Our final stop on this Florence virtual tour is the Uffizi Gallery, home to an astonishing collection of sculptures and paintings. The building was constructed by Giorgio Vasari from 1560 – 1580 to house the offices of the Florentine magistrates, with the top floor reserved for the display of artworks. Over the years, more rooms became dedicated to art and now the first and second floors are occupied by the gallery. Many of the works were donated by Anna Maria Luisa, the last heiress of the Medici family. Opening formally as a museum to the public in 1865, it is one of the first modern galleries and is now one of the best know galleries in the world, welcoming 2 million visitors a year.

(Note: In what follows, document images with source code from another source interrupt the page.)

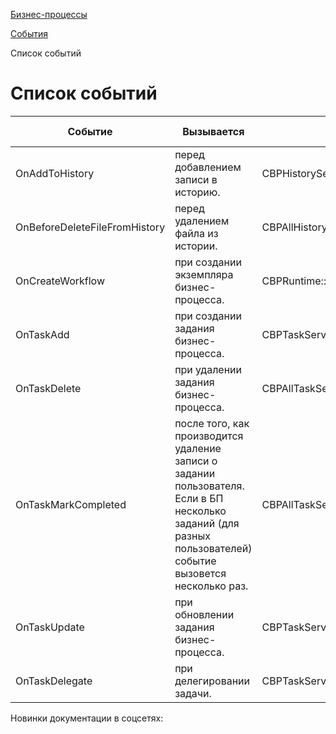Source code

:[Бизнес-процессы](/api_help/bizproc/index.php)

[События](/api_help/bizproc/events/index.php)

Список событий

Список событий
==============

| Событие | Вызывается | Метод | С версии |
| --- | --- | --- | --- |
| OnAddToHistory | перед добавлением записи в историю. | CBPHistoryService::AddHistory | 11.0.1 |
| OnBeforeDeleteFileFromHistory | перед удалением файла из истории. | CBPAllHistoryService::DeleteHistory | 11.0.4 |
| OnCreateWorkflow | при создании экземпляра бизнес-процесса. | CBPRuntime::CreateWorkflow | 11.0.4 |
| OnTaskAdd | при создании задания бизнес-процесса. | CBPTaskService::Add | 11.0.5 |
| OnTaskDelete | при удалении задания бизнес-процесса. | CBPAllTaskService::DeleteByWorkflow | 11.0.5 |
| OnTaskMarkCompleted | после того, как производится удаление записи о задании пользователя. Если в БП несколько заданий (для разных пользователей) событие вызовется несколько раз. | CBPAllTaskService::MarkCompleted | 11.0.5 |
| OnTaskUpdate | при обновлении задания бизнес-процесса. | CBPTaskService::Update | 11.0.5 |
| OnTaskDelegate | при делегировании задачи. | CBPTaskService::delegateTask | 16.0.3 |

Новинки документации в соцсетях:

As Florence is known as the cradle of the Renaissance, it seems only right that the Uffizi Gallery houses one of the best art collections from that period. On display are masterpieces by Raphael, Botticelli, Michelangelo, Caravaggio and more. It would take days to admire all the works on display, but the gallery is probably best known for two works by Sandro Botticelli.
Birth of Venus & Primavera
Housed in the same room are two masterpieces by Sandro Botticelli, painted around late 1470 to early 1480. The exact history behind the two pieces is uncertain, though it is thought they were commissioned by a member of the Medici family. Both depict figures from classical Greek mythology, and their large sizes were almost unprecedented in Western art at the time.